# What is required:
In the entries below, find the line with "The challenge begins." and the line with "### 推奨: Docker Composeの使用"; copy them and every line between them exactly, but not the pictures.

[Data extracted from a collection]
◆ ◆ ◆ ◆
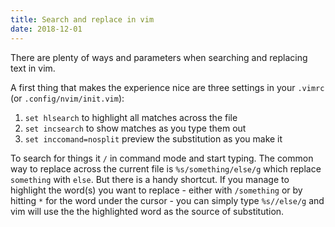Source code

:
 ```yaml
---
title: Search and replace in vim
date: 2018-12-01
---
```


There are plenty of ways and parameters when searching and replacing text in vim.

A first thing that makes the experience nice are three settings in your `.vimrc` (or `.config/nvim/init.vim`):

1. `set hlsearch` to highlight all matches across the file
2. `set incsearch` to show matches as you type them out
3. `set inccomand=nosplit` preview the substitution as you make it

To search for things it `/` in command mode and start typing.
The common way to replace across the current file is `%s/something/else/g` which replace `something` with `else`.
But there is a handy shortcut.
If you manage to highlight the word(s) you want to replace - either with `/something` or by hitting `*` for the word under the cursor - you can simply type
`%s//else/g` and vim will use the the highlighted word as the source of substitution.
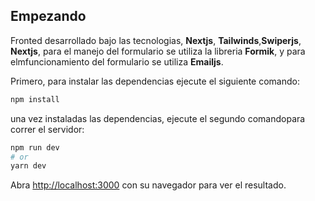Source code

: ## Empezando

Fronted desarrollado bajo las tecnologias, **Nextjs**, **Tailwinds**,**Swiperjs**, **Nextjs**,
para el manejo del formulario se utiliza la libreria **Formik**, y para elmfuncionamiento del formulario
se utiliza **Emailjs**.

Primero, para instalar las dependencias ejecute el siguiente comando:

```bash
npm install
```

una vez instaladas las dependencias, ejecute el segundo comandopara correr el servidor:

```bash
npm run dev
# or
yarn dev
```

Abra [http://localhost:3000](http://localhost:3000) con su navegador para ver el resultado.
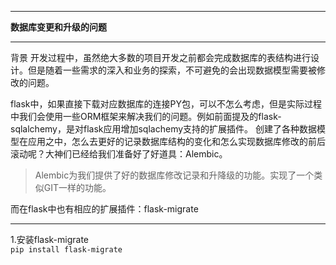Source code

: ------

**数据库变更和升级的问题**

------

背景
开发过程中，虽然绝大多数的项目开发之前都会完成数据库的表结构进行设计。但是随着一些需求的深入和业务的探索，不可避免的会出现数据模型需要被修改的问题。

flask中，如果直接下载对应数据库的连接PY包，可以不怎么考虑，但是实际过程中我们会使用一些ORM框架来解决我们的问题。例如前面提及的flask-sqlalchemy，是对flask应用增加sqlachemy支持的扩展插件。
创建了各种数据模型在应用之中，怎么去更好的记录数据库结构的变化和怎么实现数据库修改的前后滚动呢？大神们已经给我们准备好了好道具：Alembic。

>Alembic为我们提供了好的数据库修改记录和升降级的功能。实现了一个类似GIT一样的功能。

而在flask中也有相应的扩展插件：flask-migrate

------

1.安装flask-migrate  
    ```
    pip install flask-migrate
    ```
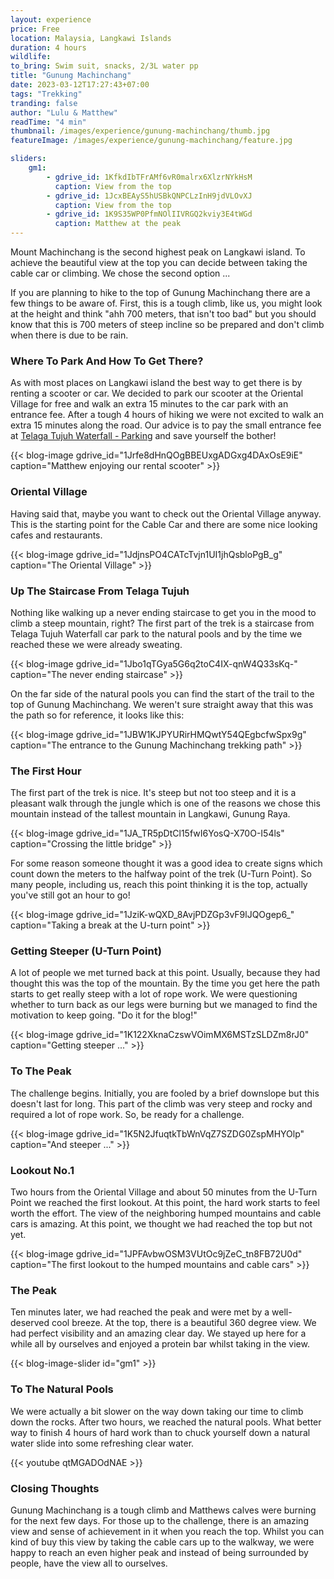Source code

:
 ```yaml
---
layout: experience
price: Free
location: Malaysia, Langkawi Islands
duration: 4 hours
wildlife: 
to_bring: Swim suit, snacks, 2/3L water pp
title: "Gunung Machinchang"
date: 2023-03-12T17:27:43+07:00
tags: "Trekking"
tranding: false
author: "Lulu & Matthew"
readTime: "4 min"
thumbnail: /images/experience/gunung-machinchang/thumb.jpg
featureImage: /images/experience/gunung-machinchang/feature.jpg

sliders:
    gm1:
        - gdrive_id: 1KfkdIbTFrAMf6vR0malrx6XlzrNYkHsM
          caption: View from the top
        - gdrive_id: 1JcxBEAyS5hUSBkQNPCLzInH9jdVLOvXJ
          caption: View from the top
        - gdrive_id: 1K9S35WP0PfmNOlIIVRGQ2kviy3E4tWGd
          caption: Matthew at the peak
---
```


Mount Machinchang is the second highest peak on Langkawi island. To achieve the beautiful view at the top you can decide between taking the cable car or climbing. We chose the second option ...

If you are planning to hike to the top of Gunung Machinchang there are a few things to be aware of. First, this is a tough climb, like us, you might look at the height and think "ahh 700 meters, that isn't too bad" but you should know that this is 700 meters of steep incline so be prepared and don't climb when there is due to be rain.

### Where To Park And How To Get There?

As with most places on Langkawi island the best way to get there is by renting a scooter or car. We decided to park our scooter at the Oriental Village for free and walk an extra 15 minutes to the car park with an entrance fee. After a tough 4 hours of hiking we were not excited to walk an extra 15 minutes along the road. Our advice is to pay the small entrance fee at [Telaga Tujuh Waterfall - Parking](https://goo.gl/maps/ForuP6jJsoV5Fdws9) and save yourself the bother!

{{< blog-image gdrive_id="1Jrfe8dHnQOgBBEUxgADGxg4DAxOsE9iE" caption="Matthew enjoying our rental scooter" >}}

### Oriental Village

Having said that, maybe you want to check out the Oriental Village anyway. This is the starting point for the Cable Car and there are some nice looking cafes and restaurants.

{{< blog-image gdrive_id="1JdjnsPO4CATcTvjn1UI1jhQsbloPgB_g" caption="The Oriental Village" >}}

### Up The Staircase From Telaga Tujuh

Nothing like walking up a never ending staircase to get you in the mood to climb a steep mountain, right? The first part of the trek is a staircase from Telaga Tujuh Waterfall car park to the natural pools and by the time we reached these we were already sweating.

{{< blog-image gdrive_id="1Jbo1qTGya5G6q2toC4IX-qnW4Q33sKq-" caption="The never ending staircase" >}}

On the far side of the natural pools you can find the start of the trail to the top of Gunung Machinchang. We weren't sure straight away that this was the path so for reference, it looks like this:

{{< blog-image gdrive_id="1JBW1KJPYURirHMQwtY54QEgbcfwSpx9g" caption="The entrance to the Gunung Machinchang trekking path" >}}

### The First Hour

The first part of the trek is nice. It's steep but not too steep and it is a pleasant walk through the jungle which is one of the reasons we chose this mountain instead of the tallest mountain in Langkawi, Gunung Raya.

{{< blog-image gdrive_id="1JA_TR5pDtCl15fwI6YosQ-X70O-I54ls" caption="Crossing the little bridge" >}}

For some reason someone thought it was a good idea to create signs which count down the meters to the halfway point of the trek (U-Turn Point). So many people, including us, reach this point thinking it is the top, actually you've still got an hour to go!

{{< blog-image gdrive_id="1JziK-wQXD_8AvjPDZGp3vF9lJQOgep6_" caption="Taking a break at the U-turn point" >}}

### Getting Steeper (U-Turn Point)

A lot of people we met turned back at this point. Usually, because they had thought this was the top of the mountain. By the time you get here the path starts to get really steep with a lot of rope work. We were questioning whether to turn back as our legs were burning but we managed to find the motivation to keep going. "Do it for the blog!"

{{< blog-image gdrive_id="1K122XknaCzswVOimMX6MSTzSLDZm8rJ0" caption="Getting steeper ..." >}}

### To The Peak

The challenge begins. Initially, you are fooled by a brief downslope but this doesn't last for long. This part of the climb was very steep and rocky and required a lot of rope work. So, be ready for a challenge.

{{< blog-image gdrive_id="1K5N2JfuqtkTbWnVqZ7SZDG0ZspMHYOlp" caption="And steeper ..." >}}

### Lookout No.1

Two hours from the Oriental Village and about 50 minutes from the U-Turn Point we reached the first lookout. At this point, the hard work starts to feel worth the effort. The view of the neighboring humped mountains and cable cars is amazing. At this point, we thought we had reached the top but not yet.

{{< blog-image gdrive_id="1JPFAvbwOSM3VUtOc9jZeC_tn8FB72U0d" caption="The first lookout to the humped mountains and cable cars" >}}

### The Peak

Ten minutes later, we had reached the peak and were met by a well-deserved cool breeze. At the top, there is a beautiful 360 degree view. We had perfect visibility and an amazing clear day. We stayed up here for a while all by ourselves and enjoyed a protein bar whilst taking in the view.

{{< blog-image-slider id="gm1" >}}

### To The Natural Pools

We were actually a bit slower on the way down taking our time to climb down the rocks. After two hours, we reached the natural pools. What better way to finish 4 hours of hard work than to chuck yourself down a natural water slide into some refreshing clear water.

{{< youtube qtMGADOdNAE >}}<br>

### Closing Thoughts

Gunung Machinchang is a tough climb and Matthews calves were burning for the next few days. For those up to the challenge, there is an amazing view and sense of achievement in it when you reach the top. Whilst you can kind of buy this view by taking the cable cars up to the walkway, we were happy to reach an even higher peak and instead of being surrounded by people, have the view all to ourselves.
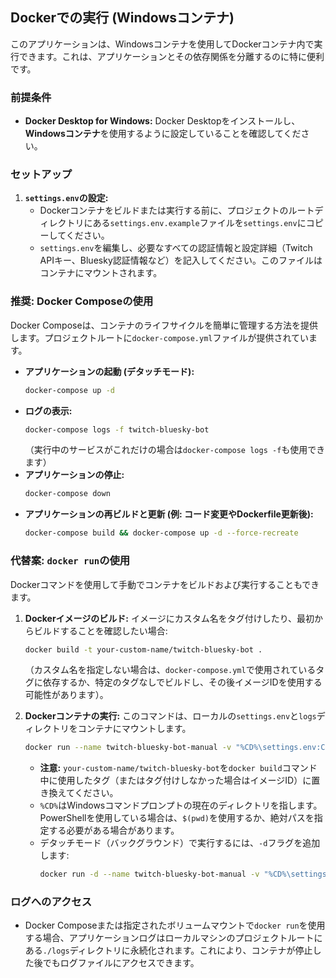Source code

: ## Dockerでの実行 (Windowsコンテナ)

このアプリケーションは、Windowsコンテナを使用してDockerコンテナ内で実行できます。これは、アプリケーションとその依存関係を分離するのに特に便利です。

### 前提条件

*   **Docker Desktop for Windows:** Docker Desktopをインストールし、**Windowsコンテナ**を使用するように設定していることを確認してください。

### セットアップ

1.  **`settings.env`の設定:**
    *   Dockerコンテナをビルドまたは実行する前に、プロジェクトのルートディレクトリにある`settings.env.example`ファイルを`settings.env`にコピーしてください。
    *   `settings.env`を編集し、必要なすべての認証情報と設定詳細（Twitch APIキー、Bluesky認証情報など）を記入してください。このファイルはコンテナにマウントされます。

### 推奨: Docker Composeの使用

Docker Composeは、コンテナのライフサイクルを簡単に管理する方法を提供します。プロジェクトルートに`docker-compose.yml`ファイルが提供されています。

*   **アプリケーションの起動 (デタッチモード):**
    ```bash
    docker-compose up -d
    ```
*   **ログの表示:**
    ```bash
    docker-compose logs -f twitch-bluesky-bot
    ```
    （実行中のサービスがこれだけの場合は`docker-compose logs -f`も使用できます）
*   **アプリケーションの停止:**
    ```bash
    docker-compose down
    ```
*   **アプリケーションの再ビルドと更新 (例: コード変更やDockerfile更新後):**
    ```bash
    docker-compose build && docker-compose up -d --force-recreate
    ```

### 代替案: `docker run`の使用

Dockerコマンドを使用して手動でコンテナをビルドおよび実行することもできます。

1.  **Dockerイメージのビルド:**
    イメージにカスタム名をタグ付けしたり、最初からビルドすることを確認したい場合:
    ```bash
    docker build -t your-custom-name/twitch-bluesky-bot .
    ```
    （カスタム名を指定しない場合は、`docker-compose.yml`で使用されているタグに依存するか、特定のタグなしでビルドし、その後イメージIDを使用する可能性があります）。

2.  **Dockerコンテナの実行:**
    このコマンドは、ローカルの`settings.env`と`logs`ディレクトリをコンテナにマウントします。
    ```bash
    docker run --name twitch-bluesky-bot-manual -v "%CD%\settings.env:C:\app\settings.env" -v "%CD%\logs:C:\app\logs" your-custom-name/twitch-bluesky-bot
    ```
    *   **注意:** `your-custom-name/twitch-bluesky-bot`を`docker build`コマンド中に使用したタグ（またはタグ付けしなかった場合はイメージID）に置き換えてください。
    *   `%CD%`はWindowsコマンドプロンプトの現在のディレクトリを指します。PowerShellを使用している場合は、`$(pwd)`を使用するか、絶対パスを指定する必要がある場合があります。
    *   デタッチモード（バックグラウンド）で実行するには、`-d`フラグを追加します:
        ```bash
        docker run -d --name twitch-bluesky-bot-manual -v "%CD%\settings.env:C:\app\settings.env" -v "%CD%\logs:C:\app\logs" your-custom-name/twitch-bluesky-bot
        ```

### ログへのアクセス

*   Docker Composeまたは指定されたボリュームマウントで`docker run`を使用する場合、アプリケーションログはローカルマシンのプロジェクトルートにある`./logs`ディレクトリに永続化されます。これにより、コンテナが停止した後でもログファイルにアクセスできます。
◆ ◆ ◆ ◆
# Response area:
The challenge begins. Initially, you are fooled by a brief downslope but this doesn't last for long. This part of the climb was very steep and rocky and required a lot of rope work. So, be ready for a challenge.

{{< blog-image gdrive_id="1K5N2JfuqtkTbWnVqZ7SZDG0ZspMHYOlp" caption="And steeper ..." >}}

### Lookout No.1

Two hours from the Oriental Village and about 50 minutes from the U-Turn Point we reached the first lookout. At this point, the hard work starts to feel worth the effort. The view of the neighboring humped mountains and cable cars is amazing. At this point, we thought we had reached the top but not yet.

{{< blog-image gdrive_id="1JPFAvbwOSM3VUtOc9jZeC_tn8FB72U0d" caption="The first lookout to the humped mountains and cable cars" >}}

### The Peak

Ten minutes later, we had reached the peak and were met by a well-deserved cool breeze. At the top, there is a beautiful 360 degree view. We had perfect visibility and an amazing clear day. We stayed up here for a while all by ourselves and enjoyed a protein bar whilst taking in the view.

{{< blog-image-slider id="gm1" >}}

### To The Natural Pools

We were actually a bit slower on the way down taking our time to climb down the rocks. After two hours, we reached the natural pools. What better way to finish 4 hours of hard work than to chuck yourself down a natural water slide into some refreshing clear water.

{{< youtube qtMGADOdNAE >}}<br>

### Closing Thoughts

Gunung Machinchang is a tough climb and Matthews calves were burning for the next few days. For those up to the challenge, there is an amazing view and sense of achievement in it when you reach the top. Whilst you can kind of buy this view by taking the cable cars up to the walkway, we were happy to reach an even higher peak and instead of being surrounded by people, have the view all to ourselves.
Source code

: ## Dockerでの実行 (Windowsコンテナ)

このアプリケーションは、Windowsコンテナを使用してDockerコンテナ内で実行できます。これは、アプリケーションとその依存関係を分離するのに特に便利です。

### 前提条件

*   **Docker Desktop for Windows:** Docker Desktopをインストールし、**Windowsコンテナ**を使用するように設定していることを確認してください。

### セットアップ

1.  **`settings.env`の設定:**
    *   Dockerコンテナをビルドまたは実行する前に、プロジェクトのルートディレクトリにある`settings.env.example`ファイルを`settings.env`にコピーしてください。
    *   `settings.env`を編集し、必要なすべての認証情報と設定詳細（Twitch APIキー、Bluesky認証情報など）を記入してください。このファイルはコンテナにマウントされます。

### 推奨: Docker Composeの使用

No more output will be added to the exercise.